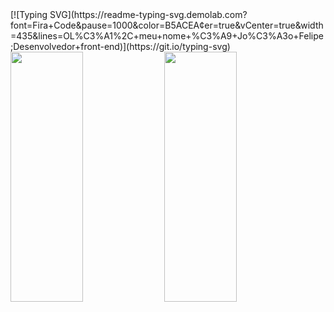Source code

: <div>
 [![Typing SVG](https://readme-typing-svg.demolab.com? font=Fira+Code&pause=1000&color=B5ACEA&center=true&vCenter=true&width=435&lines=OL%C3%A1%2C+meu+nome+%C3%A9+Jo%C3%A3o+Felipe;Desenvolvedor+front-end)](https://git.io/typing-svg)
<div/>
<div>
 <img height="400px" width="48%" src="https://github-readme-stats.vercel.app/api?username=jackheroes&show_icons=true&count_private=true&title_color=B5ACEA&text_color=B5ACEA&icon_color=8468EC&bg_color=3D2C8D&border_color=1C0C5B"/> 
 <img height="400px" width="48%" src="https://github-readme-stats.vercel.app/api/top-langs/?username=jackheroes&layout=compact&title_color=B5ACEA&text_color=B5ACEA&icon_color=8468EC&bg_color=3D2C8D&border_color=1C0C5B"/>
</div>
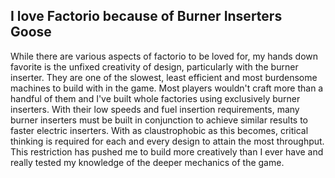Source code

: ## I love Factorio because of Burner Inserters <author>Goose</author>

While there are various aspects of factorio to be loved for, my hands
down favorite is the unfixed creativity of design, particularly with the
burner inserter. They are one of the slowest, least efficient and most
burdensome machines to build with in the game. Most players wouldn't
craft more than a handful of them and I've built whole factories using
exclusively burner inserters. With their low speeds and fuel insertion
requirements, many burner inserters must be built in conjunction to
achieve similar results to faster electric inserters. With as
claustrophobic as this becomes, critical thinking is required for each
and every design to attain the most throughput. This restriction has
pushed me to build more creatively than I ever have and really tested my
knowledge of the deeper mechanics of the game.
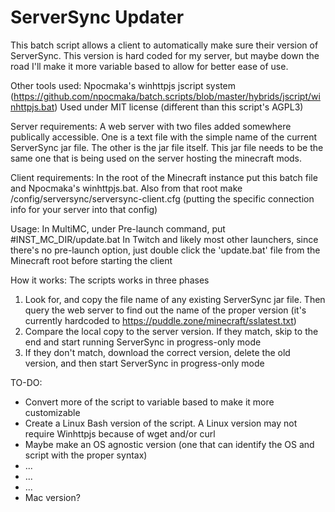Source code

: # ServerSync Updater


This batch script allows a client to automatically make sure their version of ServerSync.  This version is hard coded for my server, but maybe down the road I'll make it more variable based to allow for better ease of use.

Other tools used:
Npocmaka's winhttpjs jscript system (https://github.com/npocmaka/batch.scripts/blob/master/hybrids/jscript/winhttpjs.bat) Used under MIT license (different than this script's AGPL3)

Server requirements:
A web server with two files added somewhere publically accessible.  One is a text file with the simple name of the current ServerSync jar file.  The other is the jar file itself.  This jar file needs to be the same one that is being used on the server hosting the minecraft mods.

Client requirements:
In the root of the Minecraft instance put this batch file and Npocmaka's winhttpjs.bat.  Also from that root make /config/serversync/serversync-client.cfg (putting the specific connection info for your server into that config)

Usage:
In MultiMC, under Pre-launch command, put #INST_MC_DIR/update.bat
In Twitch and likely most other launchers, since there's no pre-launch option, just double click the 'update.bat' file from the Minecraft root before starting the client

How it works:
The scripts works in three phases
1) Look for, and copy the file name of any existing ServerSync jar file.  Then query the web server to find out the name of the proper version (it's currently hardcoded to https://puddle.zone/minecraft/sslatest.txt)
2) Compare the local copy to the server version.  If they match, skip to the end and start running ServerSync in progress-only mode
3) If they don't match, download the correct version, delete the old version, and then start ServerSync in progress-only mode

TO-DO:
- Convert more of the script to variable based to make it more customizable
- Create a Linux Bash version of the script.  A Linux version may not require Winhttpjs because of wget and/or curl
- Maybe make an OS agnostic version (one that can identify the OS and script with the proper syntax)
- ...
- ...
- ...
- Mac version?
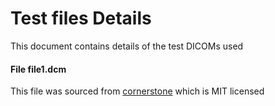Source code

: # Test files Details

This document contains details of the test DICOMs used

#### File file1.dcm
This file was sourced from [cornerstone](https://github.com/cornerstonejs/dicomParser/blob/master/testImages/encapsulated/multi-frame/CT0012.explicit_little_endian.dcm) which is MIT licensed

▬▬▬▬▬▬▬▬▬▬

§ **WHAT THE TASK REQUIRES**:
Using the data above, transcribe the lines that run from the line with "craft more than" to the line with "and every design", both ends kept, and output nothing else.

§ **TASK OUTPUT**:
craft more than a handful of them and I've built whole factories using
exclusively burner inserters. With their low speeds and fuel insertion
requirements, many burner inserters must be built in conjunction to
achieve similar results to faster electric inserters. With as
claustrophobic as this becomes, critical thinking is required for each
and every design to attain the most throughput. This restriction has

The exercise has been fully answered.